Continued “weaponize the protector” targeting [Confidence: HIGH]. The pattern is now established and demonstrably effective. Likely next-target classes within 60–90 days: additional vulnerability scanners (e.g., Grype, Snyk CLI, OSV-Scanner), SBOM tooling (Syft, CycloneDX implementations), CI/CD orchestration extensions (GitHub Actions marketplace, Jenkins plugins), and AI infrastructure proxies (LangChain ecosystem). The blast-radius math favors security and dev-tooling vendors over end-user enterprises.

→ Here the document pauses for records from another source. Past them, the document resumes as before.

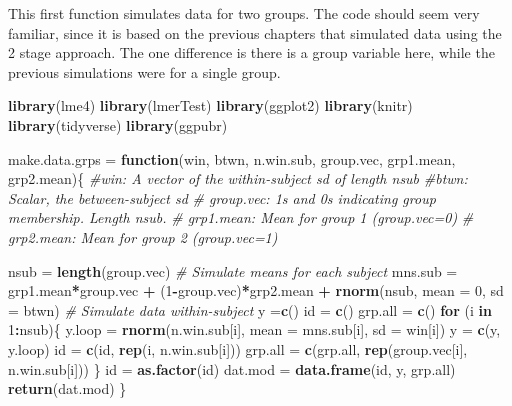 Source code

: \documentclass[
]{book}
\newenvironment{Shaded}{\begin{snugshade}}{\end{snugshade}}
\newcommand{\CommentTok}[1]{\textcolor[rgb]{0.56,0.35,0.01}{\textit{#1}}}
\newcommand{\ControlFlowTok}[1]{\textcolor[rgb]{0.13,0.29,0.53}{\textbf{#1}}}
\newcommand{\DataTypeTok}[1]{\textcolor[rgb]{0.13,0.29,0.53}{#1}}
\newcommand{\DecValTok}[1]{\textcolor[rgb]{0.00,0.00,0.81}{#1}}
\newcommand{\KeywordTok}[1]{\textcolor[rgb]{0.13,0.29,0.53}{\textbf{#1}}}
\newcommand{\NormalTok}[1]{#1}
\newcommand{\OperatorTok}[1]{\textcolor[rgb]{0.81,0.36,0.00}{\textbf{#1}}}
\newcommand{\StringTok}[1]{\textcolor[rgb]{0.31,0.60,0.02}{#1}}
\begin{document}
This first function simulates data for two groups. The code should seem very familiar, since it is based on the previous chapters that simulated data using the 2 stage approach. The one difference is there is a group variable here, while the previous simulations were for a single group.

\begin{Shaded}
\begin{Highlighting}[]
\KeywordTok{library}\NormalTok{(lme4)}
\KeywordTok{library}\NormalTok{(lmerTest)}
\KeywordTok{library}\NormalTok{(ggplot2)}
\KeywordTok{library}\NormalTok{(knitr)}
\KeywordTok{library}\NormalTok{(tidyverse)}
\KeywordTok{library}\NormalTok{(ggpubr)}

\NormalTok{make.data.grps =}\StringTok{ }\ControlFlowTok{function}\NormalTok{(win, btwn, n.win.sub, group.vec, grp1.mean, grp2.mean)\{}
  \CommentTok{\#win:  A vector of the within{-}subject sd of length nsub}
  \CommentTok{\#btwn: Scalar, the between{-}subject sd}
  \CommentTok{\# group.vec: 1\textquotesingle{}s and 0\textquotesingle{}s indicating group membership.  Length nsub.}
  \CommentTok{\# grp1.mean:  Mean for group 1 (group.vec=0)}
  \CommentTok{\# grp2.mean:  Mean for group 2 (group.vec=1)}
  
\NormalTok{  nsub =}\StringTok{ }\KeywordTok{length}\NormalTok{(group.vec)}
  \CommentTok{\# Simulate means for each subject}
\NormalTok{  mns.sub =}\StringTok{ }\NormalTok{grp1.mean}\OperatorTok{*}\NormalTok{group.vec }\OperatorTok{+}\StringTok{ }\NormalTok{(}\DecValTok{1}\OperatorTok{{-}}\NormalTok{group.vec)}\OperatorTok{*}\NormalTok{grp2.mean }\OperatorTok{+}\StringTok{  }\KeywordTok{rnorm}\NormalTok{(nsub, }\DataTypeTok{mean =} \DecValTok{0}\NormalTok{, }\DataTypeTok{sd =}\NormalTok{ btwn)}
  \CommentTok{\# Simulate data within{-}subject}
\NormalTok{  y =}\KeywordTok{c}\NormalTok{()}
\NormalTok{  id =}\StringTok{ }\KeywordTok{c}\NormalTok{()}
\NormalTok{  grp.all =}\StringTok{ }\KeywordTok{c}\NormalTok{()}
  \ControlFlowTok{for}\NormalTok{ (i }\ControlFlowTok{in} \DecValTok{1}\OperatorTok{:}\NormalTok{nsub)\{}
\NormalTok{    y.loop =}\StringTok{ }\KeywordTok{rnorm}\NormalTok{(n.win.sub[i], }
                   \DataTypeTok{mean =}\NormalTok{ mns.sub[i], }\DataTypeTok{sd =}\NormalTok{ win[i])}
\NormalTok{    y =}\StringTok{ }\KeywordTok{c}\NormalTok{(y, y.loop)}
\NormalTok{    id =}\StringTok{ }\KeywordTok{c}\NormalTok{(id, }\KeywordTok{rep}\NormalTok{(i, n.win.sub[i]))}
\NormalTok{   grp.all =}\StringTok{ }\KeywordTok{c}\NormalTok{(grp.all, }\KeywordTok{rep}\NormalTok{(group.vec[i], n.win.sub[i]))}
\NormalTok{  \}}
\NormalTok{  id =}\StringTok{ }\KeywordTok{as.factor}\NormalTok{(id)}
\NormalTok{  dat.mod =}\StringTok{ }\KeywordTok{data.frame}\NormalTok{(id, y, grp.all)}
  \KeywordTok{return}\NormalTok{(dat.mod)}
\NormalTok{\}}
\end{Highlighting}
\end{Shaded}
\end{document}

Decentralized C2 proliferation [Confidence: MODERATE]. The ICP canister proof-of-concept will be copied. Expect IPFS, Arweave, and Solana-program-based dead-drops to appear in other actors’ tooling within 90–180 days. Forecast revised if ICP itself implements abuse mitigations.

Deepening Vect RaaS coupling [Confidence: MODERATE]. The credential troves harvested in Q1 will feed ransomware deployment through Q2-Q3. Expect named Vect victims to correlate with organizations whose CI/CD credentials appear in the TeamPCP haul.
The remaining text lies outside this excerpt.